What's more, the textbook for this class (curse it) has a remarkably limited table. The closest pairs it has would be the pairs for $\sin(t)$ and $\cos(t)$.
if I leave $w$ in, then I can get $\frac{w}{s^2 + w^2}\frac{1}{s^2 + w^2}$ where the first term resembles the $\sin(t)$ transform, but I don't know if I'm just chasing rainbows with that…
I thought of adding and subtracting a value but I always end up with $1 + something$ (I've pulled the $wf$ out as a constant before the transform) as a numerator, and I'm not sure what to do with that.
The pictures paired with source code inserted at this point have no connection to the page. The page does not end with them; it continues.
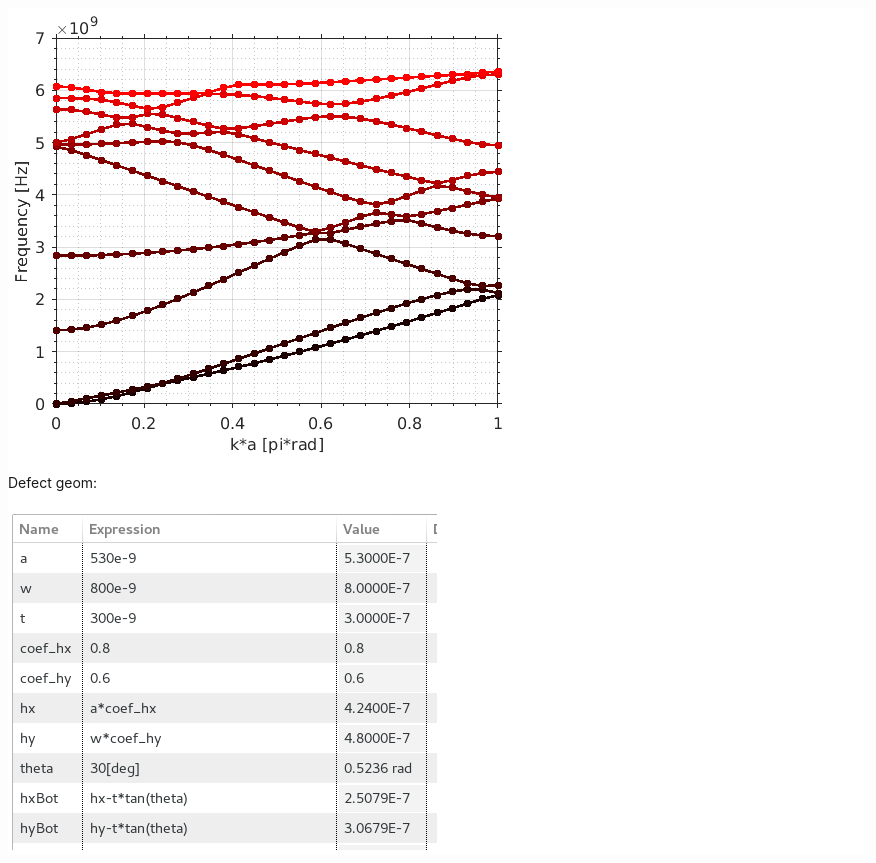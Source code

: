 ![Image 6](/assets/images/imported/lnnb-unitcell-simulations-1801-1805/image6.png)

Defect geom:

![Image 21](/assets/images/imported/lnnb-unitcell-simulations-1801-1805/image21.png)
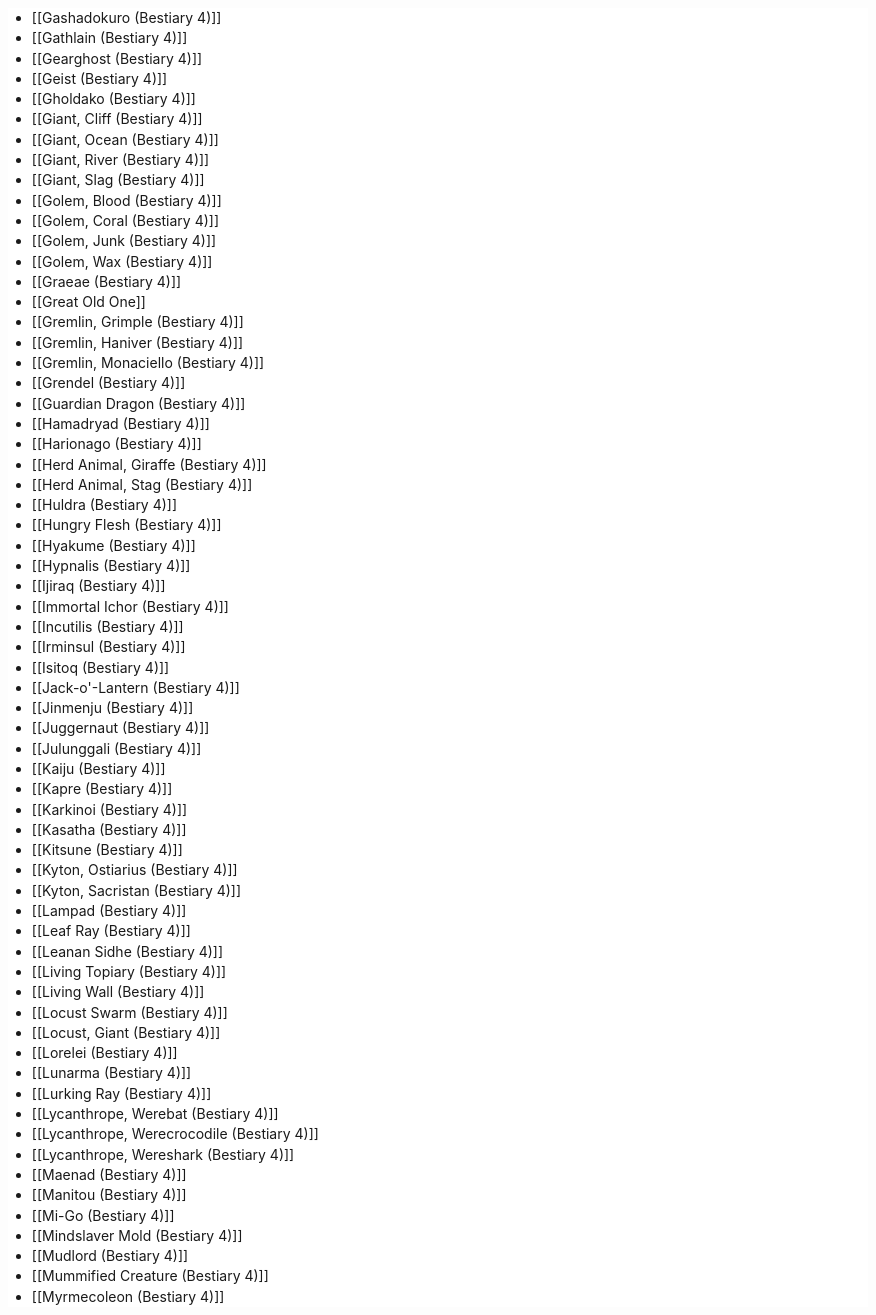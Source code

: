 - [[Gashadokuro (Bestiary 4)]]
- [[Gathlain (Bestiary 4)]]
- [[Gearghost (Bestiary 4)]]
- [[Geist (Bestiary 4)]]
- [[Gholdako (Bestiary 4)]]
- [[Giant, Cliff (Bestiary 4)]]
- [[Giant, Ocean (Bestiary 4)]]
- [[Giant, River (Bestiary 4)]]
- [[Giant, Slag (Bestiary 4)]]
- [[Golem, Blood (Bestiary 4)]]
- [[Golem, Coral (Bestiary 4)]]
- [[Golem, Junk (Bestiary 4)]]
- [[Golem, Wax (Bestiary 4)]]
- [[Graeae (Bestiary 4)]]
- [[Great Old One]]
- [[Gremlin, Grimple (Bestiary 4)]]
- [[Gremlin, Haniver (Bestiary 4)]]
- [[Gremlin, Monaciello (Bestiary 4)]]
- [[Grendel (Bestiary 4)]]
- [[Guardian Dragon (Bestiary 4)]]
- [[Hamadryad (Bestiary 4)]]
- [[Harionago (Bestiary 4)]]
- [[Herd Animal, Giraffe (Bestiary 4)]]
- [[Herd Animal, Stag (Bestiary 4)]]
- [[Huldra (Bestiary 4)]]
- [[Hungry Flesh (Bestiary 4)]]
- [[Hyakume (Bestiary 4)]]
- [[Hypnalis (Bestiary 4)]]
- [[Ijiraq (Bestiary 4)]]
- [[Immortal Ichor (Bestiary 4)]]
- [[Incutilis (Bestiary 4)]]
- [[Irminsul (Bestiary 4)]]
- [[Isitoq (Bestiary 4)]]
- [[Jack-o'-Lantern (Bestiary 4)]]
- [[Jinmenju (Bestiary 4)]]
- [[Juggernaut (Bestiary 4)]]
- [[Julunggali (Bestiary 4)]]
- [[Kaiju (Bestiary 4)]]
- [[Kapre (Bestiary 4)]]
- [[Karkinoi (Bestiary 4)]]
- [[Kasatha (Bestiary 4)]]
- [[Kitsune (Bestiary 4)]]
- [[Kyton, Ostiarius (Bestiary 4)]]
- [[Kyton, Sacristan (Bestiary 4)]]
- [[Lampad (Bestiary 4)]]
- [[Leaf Ray (Bestiary 4)]]
- [[Leanan Sidhe (Bestiary 4)]]
- [[Living Topiary (Bestiary 4)]]
- [[Living Wall (Bestiary 4)]]
- [[Locust Swarm (Bestiary 4)]]
- [[Locust, Giant (Bestiary 4)]]
- [[Lorelei (Bestiary 4)]]
- [[Lunarma (Bestiary 4)]]
- [[Lurking Ray (Bestiary 4)]]
- [[Lycanthrope, Werebat (Bestiary 4)]]
- [[Lycanthrope, Werecrocodile (Bestiary 4)]]
- [[Lycanthrope, Wereshark (Bestiary 4)]]
- [[Maenad (Bestiary 4)]]
- [[Manitou (Bestiary 4)]]
- [[Mi-Go (Bestiary 4)]]
- [[Mindslaver Mold (Bestiary 4)]]
- [[Mudlord (Bestiary 4)]]
- [[Mummified Creature (Bestiary 4)]]
- [[Myrmecoleon (Bestiary 4)]]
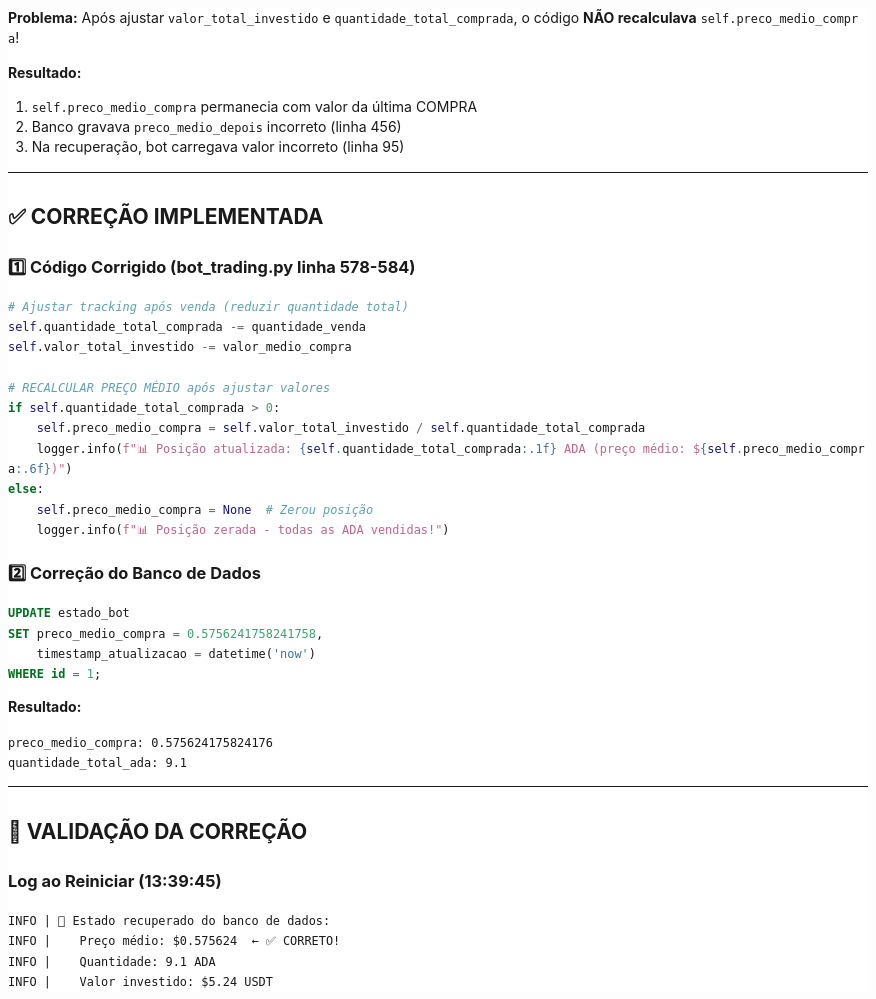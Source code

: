 **Problema:** Após ajustar `valor_total_investido` e `quantidade_total_comprada`, o código **NÃO recalculava** `self.preco_medio_compra`!

**Resultado:**
1. `self.preco_medio_compra` permanecia com valor da última COMPRA
2. Banco gravava `preco_medio_depois` incorreto (linha 456)
3. Na recuperação, bot carregava valor incorreto (linha 95)

---

## ✅ CORREÇÃO IMPLEMENTADA

### 1️⃣ Código Corrigido (bot_trading.py linha 578-584)

```python
# Ajustar tracking após venda (reduzir quantidade total)
self.quantidade_total_comprada -= quantidade_venda
self.valor_total_investido -= valor_medio_compra

# RECALCULAR PREÇO MÉDIO após ajustar valores
if self.quantidade_total_comprada > 0:
    self.preco_medio_compra = self.valor_total_investido / self.quantidade_total_comprada
    logger.info(f"📊 Posição atualizada: {self.quantidade_total_comprada:.1f} ADA (preço médio: ${self.preco_medio_compra:.6f})")
else:
    self.preco_medio_compra = None  # Zerou posição
    logger.info(f"📊 Posição zerada - todas as ADA vendidas!")
```

### 2️⃣ Correção do Banco de Dados

```sql
UPDATE estado_bot
SET preco_medio_compra = 0.5756241758241758,
    timestamp_atualizacao = datetime('now')
WHERE id = 1;
```

**Resultado:**
```
preco_medio_compra: 0.575624175824176
quantidade_total_ada: 9.1
```

---

## 🧪 VALIDAÇÃO DA CORREÇÃO

### Log ao Reiniciar (13:39:45)
```
INFO | 🔄 Estado recuperado do banco de dados:
INFO |    Preço médio: $0.575624  ← ✅ CORRETO!
INFO |    Quantidade: 9.1 ADA
INFO |    Valor investido: $5.24 USDT
```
So … how do I do this inverse Laplace transform?
Best Answer
Here, you have to use the result $\mathcal L[t\, p(t)] = -\dfrac{d}{ds} \mathcal L[p(t)]$.
Using this:
$\mathcal L[t \cos \omega t] = -\dfrac{d}{ds}\mathcal L[\cos \omega t] = -\dfrac{d}{ds} \dfrac{s}{s^2 + \omega^2} = \dfrac{s^2 - \omega^2}{(s^2 + \omega^2)^2}$
This can be split up as:
$\dfrac{s^2 + \omega^2 - 2\omega^2}{(s^2 + \omega^2)^2} = \dfrac{1}{s^2 + \omega^2} - \dfrac{2\omega^2}{(s^2 + \omega^2)^2} = \dfrac{1}{\omega}\mathcal L[\sin \omega t] -\dfrac{2\omega^2}{(s^2 + \omega^2)^2}$
Thus:
$ \mathcal L[t \cos \omega t]= \dfrac{1}{\omega}\mathcal L[\sin \omega t] -\dfrac{2\omega^2}{(s^2 + \omega^2)^2} \Rightarrow\\ \mathcal L\left[\dfrac{1}{\omega}\sin \omega t - t \cos \omega t\right] = \dfrac{2\omega^2}{(s^2 + \omega^2)^2}$. $
Multiply by $\dfrac{f}{2\omega}$ and you get $\dfrac{\omega f}{(s^2 + \omega^2)^2}$.